Patients may have a history of prior valvular disease.
A history of prior dental, urologic, and other procedures should be elicited.
A history of intravenous drug abuse should be elicited.
A sentinel headache may indicate the impending rupture of a mycotic aneurysm.8

The diagnosis of endocarditis is challenging. The physical findings are often subtle and difficult to identify for many clinicians. Special care should be taken to perform a comprehensive physical examination looking for evidence of endocarditis. Some of the areas to focus on are noted below.9
Heart: A new or changing heart murmur is the most consistent physical finding, but it may be absent, especially in right-sided endocarditis.
Because of the increased use of healthcare and diagnostic imaging, the peripheral manifestations of endocarditis are not seen as commonly as they once were.
Examine the patient for clubbing (with or without hypertrophic osteoarthropathy), splinter hemorrhages, mucocutaneous petechiae, Osler nodes, Janeway lesions, and Roth spots.
Splenomegaly is common.
Embolic complications10
A vegetation can embolize to virtually any vessel and can result in various sequelae.
Observe for compromise of circulation to the limbs due to embolization.
Emboli to the CNS often presents as a focal neurological deficit or a stroke. Emboli to the frontal lobe may be more subtle, causing personality changes or loss of inhibition.8
Emboli to the kidney may cause flank tenderness, hematuria, and/or oliguria.
Embolization to heart vessels can have various manifestations, including acute myocardial infarction and arrhythmia.

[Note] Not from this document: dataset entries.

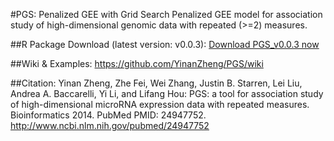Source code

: #PGS: Penalized GEE with Grid Search
Penalized GEE model for association study of high-dimensional genomic data with repeated (>=2) measures. 

##R Package Download (latest version: v0.0.3):
[Download PGS_v0.0.3 now](https://github.com/YinanZheng/PGS/releases/download/PGS_v0.0.3/PGS_0.0.3.tar.gz)

##Wiki & Examples:
https://github.com/YinanZheng/PGS/wiki

##Citation:
Yinan Zheng, Zhe Fei, Wei Zhang, Justin B. Starren, Lei Liu, Andrea A. Baccarelli,
Yi Li, and Lifang Hou: PGS: a tool for association study of high-dimensional microRNA expression data with repeated measures. Bioinformatics 2014. PubMed PMID: 24947752.
http://www.ncbi.nlm.nih.gov/pubmed/24947752





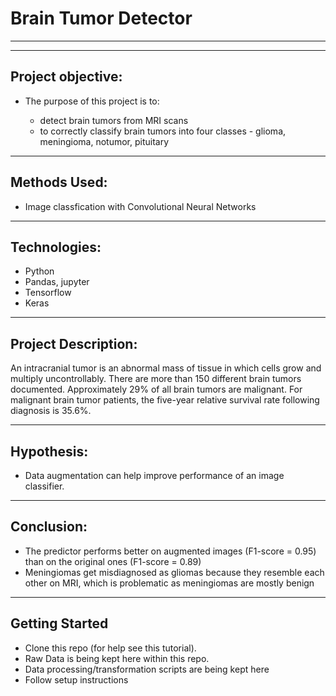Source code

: # Brain Tumor Detector
-------------------------------------------------------------------------------------------------------------------------------------------------------
-------------------------------------------------------------------------------------------------------------------------------------------------------
## Project objective:

- The purpose of this project is to:

    - detect brain tumors from MRI scans 
    - to correctly classify brain tumors into four classes - glioma, meningioma, notumor, pituitary

-------------------------------------------------------------------------------------------------------------------------------------------------------
## Methods Used:

- Image classfication with Convolutional Neural Networks

-------------------------------------------------------------------------------------------------------------------------------------------------------
## Technologies:

- Python
- Pandas, jupyter
- Tensorflow
- Keras

-------------------------------------------------------------------------------------------------------------------------------------------------------
## Project Description:

An intracranial tumor is an abnormal mass of tissue in which cells grow and multiply uncontrollably. There are more than 150 different brain tumors documented. Approximately 29% of all brain tumors are malignant. For malignant brain tumor patients, the five-year relative survival rate following diagnosis is 35.6%.

-------------------------------------------------------------------------------------------------------------------------------------------------------
## Hypothesis:

- Data augmentation can help improve performance of an image classifier.

-------------------------------------------------------------------------------------------------------------------------------------------------------
## Conclusion:

- The predictor performs better on augmented images (F1-score = 0.95) than on the original ones (F1-score = 0.89)
- Meningiomas get misdiagnosed as gliomas because they resemble each other on MRI, which is problematic as meningiomas are mostly benign

-------------------------------------------------------------------------------------------------------------------------------------------------------
## Getting Started

- Clone this repo (for help see this tutorial).
- Raw Data is being kept here within this repo.
- Data processing/transformation scripts are being kept here
- Follow setup instructions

A large mesenteric embolus can cause bowel ischemia and thus manifest as abdominal pain and tenderness.
A right-sided vegetation can embolize to the lung and present similarly to a pulmonary embolus or focal pneumonia.
Patients may have a history of a preceding dental, urologic, or gastroenterologic procedure.10
A history of intravenous drug use also should be considered because many drug users clean their needles or venipuncture sites with saliva. Among the HACEK organisms, E corrodens is the bacterium that has been most frequently associated with intravenous drug abuse.11
A history of heart valve abnormalities or the presence of a prosthetic heart valve also predisposes to endocarditis.